Wherever the string "single" occurs in a line of these records, report that line.

--

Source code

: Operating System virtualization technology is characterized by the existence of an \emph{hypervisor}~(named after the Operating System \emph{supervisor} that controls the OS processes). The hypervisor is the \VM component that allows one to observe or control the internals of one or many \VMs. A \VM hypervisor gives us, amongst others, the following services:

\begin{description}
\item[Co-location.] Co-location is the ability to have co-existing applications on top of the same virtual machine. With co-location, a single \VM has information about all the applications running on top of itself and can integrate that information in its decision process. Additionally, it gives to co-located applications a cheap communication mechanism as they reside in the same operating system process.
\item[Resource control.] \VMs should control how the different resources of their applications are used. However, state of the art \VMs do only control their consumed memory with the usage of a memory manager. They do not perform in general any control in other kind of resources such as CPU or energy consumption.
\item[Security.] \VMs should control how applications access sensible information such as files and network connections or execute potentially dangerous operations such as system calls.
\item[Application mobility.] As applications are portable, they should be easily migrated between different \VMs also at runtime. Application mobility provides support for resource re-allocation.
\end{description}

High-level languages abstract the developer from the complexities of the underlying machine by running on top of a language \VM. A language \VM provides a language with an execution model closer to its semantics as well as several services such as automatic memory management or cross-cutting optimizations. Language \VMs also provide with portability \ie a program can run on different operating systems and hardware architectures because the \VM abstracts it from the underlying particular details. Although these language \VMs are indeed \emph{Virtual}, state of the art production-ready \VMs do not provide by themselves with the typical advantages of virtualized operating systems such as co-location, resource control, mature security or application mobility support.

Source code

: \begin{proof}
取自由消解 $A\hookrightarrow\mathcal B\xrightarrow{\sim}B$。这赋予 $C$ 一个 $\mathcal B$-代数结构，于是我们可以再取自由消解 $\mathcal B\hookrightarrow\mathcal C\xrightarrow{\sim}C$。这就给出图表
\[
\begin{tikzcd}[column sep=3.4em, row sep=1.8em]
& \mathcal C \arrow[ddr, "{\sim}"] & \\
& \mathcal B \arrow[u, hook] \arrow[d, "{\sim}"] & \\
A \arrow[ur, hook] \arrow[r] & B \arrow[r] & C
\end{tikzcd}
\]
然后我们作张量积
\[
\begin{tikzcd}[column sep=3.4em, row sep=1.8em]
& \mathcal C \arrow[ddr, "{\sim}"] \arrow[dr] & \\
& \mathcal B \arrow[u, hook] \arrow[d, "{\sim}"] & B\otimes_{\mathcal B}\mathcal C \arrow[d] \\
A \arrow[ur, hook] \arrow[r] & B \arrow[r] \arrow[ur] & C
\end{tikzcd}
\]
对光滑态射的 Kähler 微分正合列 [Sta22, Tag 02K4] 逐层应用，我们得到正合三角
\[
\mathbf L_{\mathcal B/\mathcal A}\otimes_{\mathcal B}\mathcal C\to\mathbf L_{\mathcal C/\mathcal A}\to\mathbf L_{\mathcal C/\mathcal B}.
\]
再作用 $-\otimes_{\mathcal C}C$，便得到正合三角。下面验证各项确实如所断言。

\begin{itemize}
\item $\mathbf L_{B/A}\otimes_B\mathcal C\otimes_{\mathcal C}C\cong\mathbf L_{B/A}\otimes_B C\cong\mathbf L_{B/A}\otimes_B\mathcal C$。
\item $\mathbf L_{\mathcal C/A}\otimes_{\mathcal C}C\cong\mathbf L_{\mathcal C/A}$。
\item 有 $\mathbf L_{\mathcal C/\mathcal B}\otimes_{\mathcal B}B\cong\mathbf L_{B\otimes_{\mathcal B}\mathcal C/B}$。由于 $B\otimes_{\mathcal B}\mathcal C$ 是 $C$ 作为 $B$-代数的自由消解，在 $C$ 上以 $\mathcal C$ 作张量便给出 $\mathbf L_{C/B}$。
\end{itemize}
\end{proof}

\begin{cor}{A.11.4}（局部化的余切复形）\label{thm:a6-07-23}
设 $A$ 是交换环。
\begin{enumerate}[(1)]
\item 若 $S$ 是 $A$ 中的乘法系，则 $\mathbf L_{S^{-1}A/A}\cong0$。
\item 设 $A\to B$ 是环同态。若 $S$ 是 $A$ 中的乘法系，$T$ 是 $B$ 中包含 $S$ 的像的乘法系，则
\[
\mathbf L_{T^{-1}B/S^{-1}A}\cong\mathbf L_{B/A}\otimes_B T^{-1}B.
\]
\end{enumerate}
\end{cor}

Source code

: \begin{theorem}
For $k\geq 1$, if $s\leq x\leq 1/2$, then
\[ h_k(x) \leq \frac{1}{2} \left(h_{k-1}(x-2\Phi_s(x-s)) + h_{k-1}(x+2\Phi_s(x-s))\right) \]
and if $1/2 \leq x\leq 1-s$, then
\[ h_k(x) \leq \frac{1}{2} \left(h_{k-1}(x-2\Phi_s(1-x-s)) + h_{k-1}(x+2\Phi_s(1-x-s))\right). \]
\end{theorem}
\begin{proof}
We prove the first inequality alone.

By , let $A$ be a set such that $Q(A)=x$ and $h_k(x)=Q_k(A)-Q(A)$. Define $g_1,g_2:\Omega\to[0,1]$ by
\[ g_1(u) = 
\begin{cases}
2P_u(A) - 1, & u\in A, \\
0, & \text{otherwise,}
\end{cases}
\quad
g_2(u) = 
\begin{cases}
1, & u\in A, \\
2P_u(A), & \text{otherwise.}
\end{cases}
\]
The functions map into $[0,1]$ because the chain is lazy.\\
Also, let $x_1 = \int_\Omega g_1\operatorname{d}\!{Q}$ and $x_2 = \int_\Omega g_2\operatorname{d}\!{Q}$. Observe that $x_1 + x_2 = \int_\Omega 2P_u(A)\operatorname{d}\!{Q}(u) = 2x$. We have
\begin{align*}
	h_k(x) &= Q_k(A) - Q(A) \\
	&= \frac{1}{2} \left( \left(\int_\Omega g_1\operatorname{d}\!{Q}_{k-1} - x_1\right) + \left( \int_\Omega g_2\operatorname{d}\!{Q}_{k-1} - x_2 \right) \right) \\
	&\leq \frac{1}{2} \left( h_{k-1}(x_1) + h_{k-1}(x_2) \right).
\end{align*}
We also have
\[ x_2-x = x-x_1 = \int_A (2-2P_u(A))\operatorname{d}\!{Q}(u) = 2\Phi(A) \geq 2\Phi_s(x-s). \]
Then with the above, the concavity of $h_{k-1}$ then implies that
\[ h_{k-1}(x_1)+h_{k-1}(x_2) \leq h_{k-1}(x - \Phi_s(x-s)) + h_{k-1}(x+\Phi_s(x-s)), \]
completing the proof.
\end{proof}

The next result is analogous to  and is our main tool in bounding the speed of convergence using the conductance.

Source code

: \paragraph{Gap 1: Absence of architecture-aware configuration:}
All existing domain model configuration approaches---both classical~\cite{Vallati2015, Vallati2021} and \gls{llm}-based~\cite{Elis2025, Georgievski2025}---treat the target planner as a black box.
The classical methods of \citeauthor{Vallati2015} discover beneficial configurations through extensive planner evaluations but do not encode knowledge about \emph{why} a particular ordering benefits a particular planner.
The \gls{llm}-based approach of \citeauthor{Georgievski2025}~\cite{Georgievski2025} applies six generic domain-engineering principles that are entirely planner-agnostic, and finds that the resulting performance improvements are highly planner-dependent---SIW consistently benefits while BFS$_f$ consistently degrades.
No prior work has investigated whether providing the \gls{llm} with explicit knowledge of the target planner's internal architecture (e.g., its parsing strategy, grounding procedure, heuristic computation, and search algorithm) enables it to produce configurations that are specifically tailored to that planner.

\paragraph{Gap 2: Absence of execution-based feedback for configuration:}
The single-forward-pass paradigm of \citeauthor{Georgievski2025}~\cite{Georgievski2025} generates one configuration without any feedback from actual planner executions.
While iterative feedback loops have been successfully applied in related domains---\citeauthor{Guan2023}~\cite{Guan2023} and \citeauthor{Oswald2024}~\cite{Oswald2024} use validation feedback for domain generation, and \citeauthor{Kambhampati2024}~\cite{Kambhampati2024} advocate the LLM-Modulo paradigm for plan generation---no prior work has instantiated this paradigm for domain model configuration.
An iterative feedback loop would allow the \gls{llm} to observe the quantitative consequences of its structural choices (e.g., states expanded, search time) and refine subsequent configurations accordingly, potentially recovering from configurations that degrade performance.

--

**Solution for this exercise:**
\item[Co-location.] Co-location is the ability to have co-existing applications on top of the same virtual machine. With co-location, a single \VM has information about all the applications running on top of itself and can integrate that information in its decision process. Additionally, it gives to co-located applications a cheap communication mechanism as they reside in the same operating system process.
The single-forward-pass paradigm of \citeauthor{Georgievski2025}~\cite{Georgievski2025} generates one configuration without any feedback from actual planner executions.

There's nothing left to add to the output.